Zo wordt Jezus steeds ontvankelijker voor een diepere realiteit die zich in hem opent als een weg, een levenspad.
De diepere realiteit opent zich in hem als een levenspad
Hij krijgt innerlijke leiding die tot hem komt door de tradities van die tijd en die is afgestemd op wat hij als mensenkind nodig heeft. Ze komt tot hem door zijn Abba. En zo wordt hijzelf een voertuig voor de Goddelijke dimensie: God’s stem spreekt door hem. En het is zijn persoonlijke zoektocht die hem daar brengt.
Voor de zoekers onder ons kan hij een voorbeeld zijn. Wij hebben allemaal een persoonlijk levenspad. Als we openstaan voor de innerlijke leiding die in ons werkzaam is, dan wordt dat pad steeds duidelijker zichtbaar. We krijgen contact met een innerlijk weten; onze intuïtie wordt wakker.
Het is Jezus' persoonlijke zoektocht die hem daar brengt.
Aanvankelijk is het niet gemakkelijk om die te volgen. De rationele mind en de innerlijke criticus doet ons voortdurend twijfelen aan wat zich in ons openbaart. ‘Klopt dat wel, is dat wel waar?’
Maar we kunnen haar tenminste een kans te geven. Als het niet klopt, ontdekken we dat vanzelf, want dat is een onderdeel van het pad. We krijgen voortdurend feedback.
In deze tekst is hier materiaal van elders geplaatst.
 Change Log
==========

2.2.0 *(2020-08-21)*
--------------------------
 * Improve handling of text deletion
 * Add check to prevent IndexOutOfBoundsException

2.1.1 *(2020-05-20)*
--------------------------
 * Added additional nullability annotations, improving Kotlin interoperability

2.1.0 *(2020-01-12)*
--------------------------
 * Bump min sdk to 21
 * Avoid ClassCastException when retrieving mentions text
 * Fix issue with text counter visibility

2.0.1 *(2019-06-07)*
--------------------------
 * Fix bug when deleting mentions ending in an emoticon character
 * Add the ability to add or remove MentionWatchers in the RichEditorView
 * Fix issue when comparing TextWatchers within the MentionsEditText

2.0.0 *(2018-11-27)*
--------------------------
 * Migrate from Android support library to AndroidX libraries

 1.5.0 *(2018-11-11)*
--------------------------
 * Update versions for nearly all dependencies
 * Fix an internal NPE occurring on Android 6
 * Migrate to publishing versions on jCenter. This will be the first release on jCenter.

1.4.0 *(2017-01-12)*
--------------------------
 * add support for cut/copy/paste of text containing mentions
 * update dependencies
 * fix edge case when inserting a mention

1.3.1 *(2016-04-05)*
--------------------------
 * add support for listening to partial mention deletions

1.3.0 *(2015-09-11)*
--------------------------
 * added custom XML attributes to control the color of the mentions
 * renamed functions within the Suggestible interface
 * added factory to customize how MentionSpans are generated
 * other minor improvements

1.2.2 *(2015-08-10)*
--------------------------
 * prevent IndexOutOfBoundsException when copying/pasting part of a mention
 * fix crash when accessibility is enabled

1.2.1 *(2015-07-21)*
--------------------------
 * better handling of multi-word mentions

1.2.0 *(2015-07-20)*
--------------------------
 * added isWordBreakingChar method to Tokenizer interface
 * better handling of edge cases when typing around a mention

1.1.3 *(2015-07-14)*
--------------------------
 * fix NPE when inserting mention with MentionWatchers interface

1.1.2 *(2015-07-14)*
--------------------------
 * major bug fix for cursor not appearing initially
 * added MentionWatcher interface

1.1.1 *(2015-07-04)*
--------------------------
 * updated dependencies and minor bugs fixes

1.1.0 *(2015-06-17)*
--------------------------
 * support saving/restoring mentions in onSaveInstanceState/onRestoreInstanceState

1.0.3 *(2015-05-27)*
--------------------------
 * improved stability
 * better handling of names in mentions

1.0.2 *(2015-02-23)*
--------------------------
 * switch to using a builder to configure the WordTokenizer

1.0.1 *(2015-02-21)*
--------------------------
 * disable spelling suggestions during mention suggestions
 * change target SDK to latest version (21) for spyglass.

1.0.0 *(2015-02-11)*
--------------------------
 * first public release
In Jezus is de innerlijke stem nu zo sterk geworden dat hij niet anders kan dan hem volgen. Hij gaat voor de waarheid en deze brengt hem uiteindelijk in conflict met Johannes de Doper.
De breuk
Jezus kan de noodzaak van de zuiveringen niet langer in overeenstemming brengen met zijn overtuiging dat de Goddelijke Realiteit in alles aanwezig is. Voor hem is alles, elke manifestatie, puur in zichzelf. God’s koninkrijk is alom aanwezig. Dat vraagt niet om zuiveringen maar om vieringen.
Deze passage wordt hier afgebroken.